On Thu, 29 Jun 2006 11:10:40 -0700, wrote:

>I don't recall what questions I might have missed, sorry. I can only
>answer questions if I think I might know the answer. That eliminates
>me answering many.<g>
>There have actually been clocks, and other time instruments in orbit
>and other high speed space vehicles's that run slower than they do on
>the surface of the earth. That is not theory, or guesswork. It was an
>observed phenomenon. Repeatedly. Further, it was found that even at
>the same rate of speed, timepieces closer to a gravitational force ran
>faster than further away.

It isn't just "overwhelming evidence".  It is settled "black letter
scientific law" just like the laws of Newton, Charles, Boyle, Plank
and others.  The GPS system simply would not work without relativistic
correction, something that is done continuously in real time from the
control station.  It has to be done in real time since the orbit isn't
a perfect circle and thus each satellite's speed varies during the

If sill had been a real engineer he'd have probably subscribed to the
Hewlett-Packard newsletter and seen the article reporting on the first
proof of the relativistic effects of speed on time.  That was when HP
engineers specially prepared two of their new cesium beam atomic
clocks to run almost exactly in sync.  They then flew one around the
world on a commercial airliner (the photo showed the clock seatbelted
to one first class seat and the huge battery pack to the adjacent
one.)  After the trip, the airborne clock was a bit behind the clock
that remained on the ground.  Slow by exactly the amount Einstein
predicted.  Since HP limited the distribution of this newsletter to
real engineers there is zero chance that sill would have seen it.

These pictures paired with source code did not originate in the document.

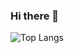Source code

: ### Hi there 👋

<!--
**MoniqueCaldeira/MoniqueCaldeira** is a ✨ _special_ ✨ repository because its `README.md` (this file) appears on your GitHub profile.

Here are some ideas to get you started:

- 🔭 I’m currently working on ...
- 🌱 I’m currently learning ...
- 👯 I’m looking to collaborate on ...
- 🤔 I’m looking for help with ...
- 💬 Ask me about ...
- 📫 How to reach me: ...
- 😄 Pronouns: ...
- ⚡ Fun fact: ...
-->

 ![Top Langs]([https://github-readme-stats.vercel.app/api/top-langs/?username=MoniqueCaldeira&layout=compact](https://github-readme-stats.vercel.app/api/top-langs/?username=MoniqueCaldeira&size_weight=0.5&count&layout=pie&theme=github_dark))
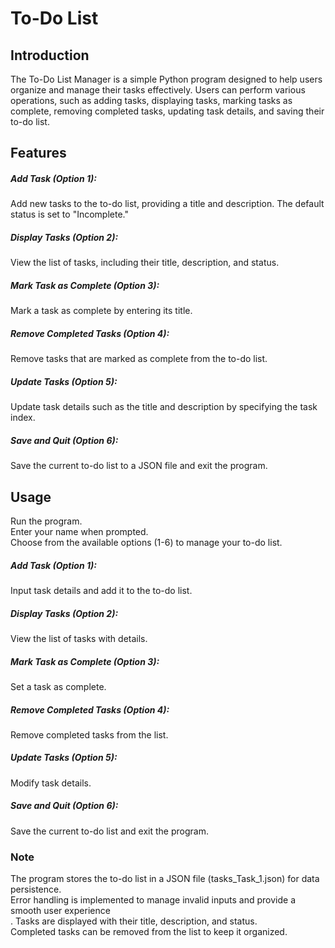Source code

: # To-Do List
<h2>Introduction</h2>
The To-Do List Manager is a simple Python program designed to help users organize and manage their tasks effectively. Users can perform various operations, such as adding tasks, displaying tasks, marking tasks as complete, removing completed tasks, updating task details, and saving their to-do list.

<h2>Features</h2>
<h5>Add Task (Option 1):</h5> Add new tasks to the to-do list, providing a title and description. The default status is set to "Incomplete."

<h5>Display Tasks (Option 2):</h5> View the list of tasks, including their title, description, and status.

<h5>Mark Task as Complete (Option 3):</h5> Mark a task as complete by entering its title.

<h5>Remove Completed Tasks (Option 4):</h5> Remove tasks that are marked as complete from the to-do list.

<h5>Update Tasks (Option 5):</h5> Update task details such as the title and description by specifying the task index.

<h5>Save and Quit (Option 6):</h5> Save the current to-do list to a JSON file and exit the program.

<h2>Usage</h2>
Run the program.<br>
Enter your name when prompted.<br>
Choose from the available options (1-6) to manage your to-do list.
<h5>Add Task (Option 1):</h5> Input task details and add it to the to-do list.
<h5>Display Tasks (Option 2):</h5> View the list of tasks with details.
<h5>Mark Task as Complete (Option 3):</h5> Set a task as complete.
<h5>Remove Completed Tasks (Option 4):</h5> Remove completed tasks from the list.
<h5>Update Tasks (Option 5):</h5> Modify task details.
<h5>Save and Quit (Option 6):</h5> Save the current to-do list and exit the program.
<h3>Note</h3>
The program stores the to-do list in a JSON file (tasks_Task_1.json) for data persistence.<br>
Error handling is implemented to manage invalid inputs and provide a smooth user experience<br>.
Tasks are displayed with their title, description, and status.<br>
Completed tasks can be removed from the list to keep it organized.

Another area where relativistic effects absolutely dominate is with
particle accelerators.  The reason accelerators have become so large
(the cancelled Superconducting Super-collider in Texas and CERN's huge
one as examples) is that at relativistic speeds, even the vaporously
light electron has so much mass that even superconducting magnets
can't deflect it very far off of a straight path.  Thus the diameter
of an accelerator that accelerates particles to within a few fractions
of a percent of the speed of light has to be huge - miles, in fact.
This effect is, again, in complete agreement with Einstein's theory.

I can't believe that we're wasting time arguing with such an ignorant
cluck.  That's like arguing over perpetual motion and over-unity
energy and all the other kook-isms.  I guess that it's like teasing a
retard.  Fun, if a bit cruel.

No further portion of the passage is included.